A graph viewer project that began as a Kibana plugin evolved into a standalone graph viewer called Orion that we built with JavaScript, HTML, and CSS. Orion’s intuitive interface lets end users navigate a graph image by clicking, dragging, and using form fields to zoom, reposition, color code, search, and filter the current graph view. Orion also makes it easy for the developers who provide this data; when their tools assemble the HTML and JavaScript that they’re sending to a browser, they just add a JSON version of the data that they’re graphing along with some variable settings to configure the image’s appearance.
The screenshot below shows a graph of relationships in the Bluth family from TV’s “Arrested Development.” (As one example of how easy it is for developers to configure the graph appearance, when I first created this screenshot, the node label text was too small, but it was simple for me to find the “font-size” attribute in the source JavaScript and change its value from 9px to 12px.) With the cursor hovering on the Tobias node, we see the additional information assigned to it.
For this example, the nodes are assigned to groups corresponding to each character’s generation in the Bluth family so that Lucille and George are red, their children are yellow-green, their grandchildren are blue green, and their son-in-law is orange.

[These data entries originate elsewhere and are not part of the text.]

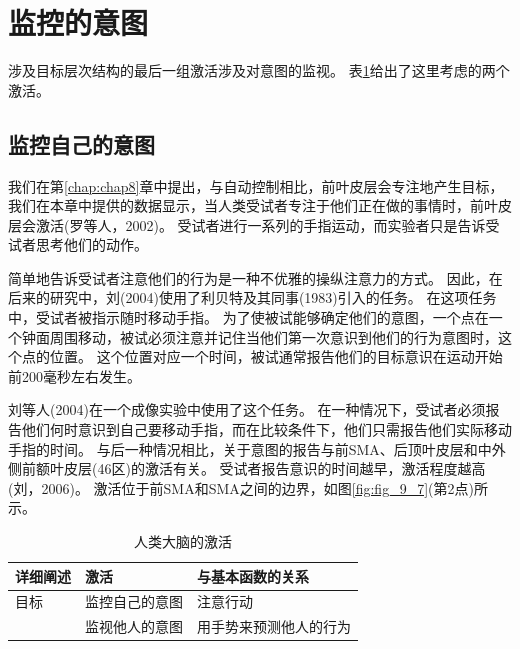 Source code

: \section{监控的意图}
\par
涉及目标层次结构的最后一组激活涉及对意图的监视。
表\ref{tab:9_4}给出了这里考虑的两个激活。
\par


\subsection{监控自己的意图}
\par
我们在第\ref{chap:chap8}章中提出，与自动控制相比，前叶皮层会专注地产生目标，我们在本章中提供的数据显示，当人类受试者专注于他们正在做的事情时，前叶皮层会激活(罗等人，2002)。
受试者进行一系列的手指运动，而实验者只是告诉受试者思考他们的动作。
\par


简单地告诉受试者注意他们的行为是一种不优雅的操纵注意力的方式。
因此，在后来的研究中，刘(2004)使用了利贝特及其同事(1983)引入的任务。
在这项任务中，受试者被指示随时移动手指。
为了使被试能够确定他们的意图，一个点在一个钟面周围移动，被试必须注意并记住当他们第一次意识到他们的行为意图时，这个点的位置。
这个位置对应一个时间，被试通常报告他们的目标意识在运动开始前200毫秒左右发生。
\par


刘等人(2004)在一个成像实验中使用了这个任务。
在一种情况下，受试者必须报告他们何时意识到自己要移动手指，而在比较条件下，他们只需报告他们实际移动手指的时间。
与后一种情况相比，关于意图的报告与前SMA、后顶叶皮层和中外侧前额叶皮层(46区)的激活有关。
受试者报告意识的时间越早，激活程度越高(刘，2006)。
激活位于前SMA和SMA之间的边界，如图\ref{fig:fig_9_7}(第2点)所示。
\par


\begin{table}[htbp] 
	\newcommand{\tabincell}[2]{\begin{tabular}{@{}#1@{}}#2\end{tabular}} %
	\centering
	\caption{人类大脑的激活\label{tab:9_4}}
	\renewcommand\arraystretch{1.5}	%
	\begin{tabular}{lll}
		\toprule
		详细阐述 & 激活 & 与基本函数的关系\\
		\midrule
		目标 & 监控自己的意图 & 注意行动  \\
		& 监视他人的意图 & 用手势来预测他人的行为 \\
		\bottomrule
		
	\end{tabular}%
\end{table}%


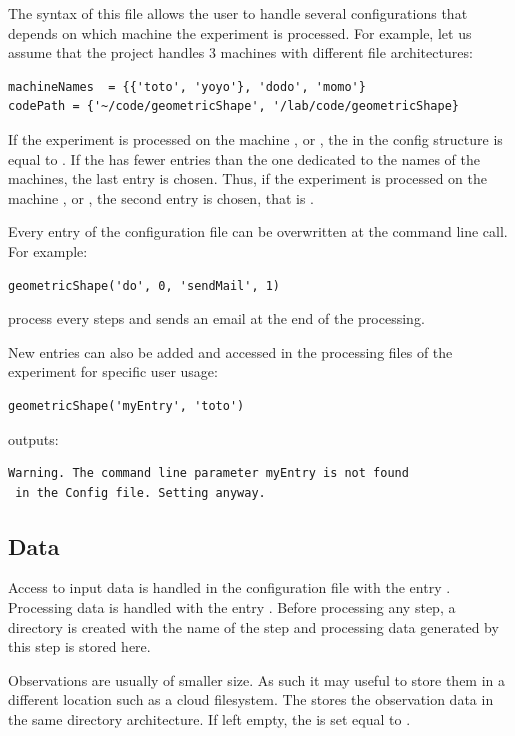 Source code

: \documentclass[a4paper,fleqn]{tufte-handout}
\begin{document}
The syntax of this file allows the user to handle several configurations that depends on which machine the experiment is processed. For example, let us assume that the project handles 3 machines with different file architectures:
\begin{lstlisting}
machineNames  = {{'toto', 'yoyo'}, 'dodo', 'momo'}
codePath = {'~/code/geometricShape', '/lab/code/geometricShape}
\end{lstlisting}
If the experiment is processed on the machine , or , the  in the config structure is equal to .  If the  has fewer entries than the one dedicated to the names of the machines, the last entry is chosen. Thus, if the experiment is processed on the machine , or , the second entry is chosen, that is .

Every entry of the configuration file can be overwritten at the command line call. For example:
\begin{lstlisting}
geometricShape('do', 0, 'sendMail', 1)
\end{lstlisting}
process every steps and sends an email at the end of the processing.

New entries can also be added and accessed in the processing files of the experiment for specific user usage:
\begin{lstlisting}
geometricShape('myEntry', 'toto')
\end{lstlisting}
outputs:
\begin{lstlisting}
Warning. The command line parameter myEntry is not found
 in the Config file. Setting anyway.
\end{lstlisting}


\subsection{Data}

Access to input data is handled in the configuration file with the entry . Processing data is handled with the entry . Before processing any step, a directory is created with the name of the step and processing data generated by this step is stored here.

Observations are usually of smaller size. As such it may useful to store them in a different location such as a cloud filesystem. The  stores the observation data in the same directory architecture. If left empty, the  is set equal to .
\end{document}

You can reset the colors assigned to the groups using the panel on the left, and the color assigned to each node can be keyed to other data fields besides group.
As the scroll bar on that panel shows, there are so many options for navigating, querying, and adjusting the graph image that they don’t all fit into the panel here. Some highlights:
- The Query field passes along a query to a back end data store such as a SPARQL query to an RDF triplestore or a Cypher query to a Neo4j database.
- The configurable Layouts list offers a choice of different layouts such as a tree, a grid, concentric circles, and others driven by specific algorithms.
- Find Node lets you search for nodes with a particular piece of data associated with them–for example, entering “Cross” here will find the Tobias node.
- Filter by nGroup lets you toggle the display of certain groups. For example, you could hide the display of the Lucille and George nodes because they are in the same group.
- Collapse nGroup toggles a group of nodes into a single large node that has all the connections to other nodes that the individual ones had.
- Filter Nodes toggles the display of nodes with a certain piece of data associated with them. For example, doing so in the graph above with the string “George” will restrict the display to just the “George” and “George Michael” nodes.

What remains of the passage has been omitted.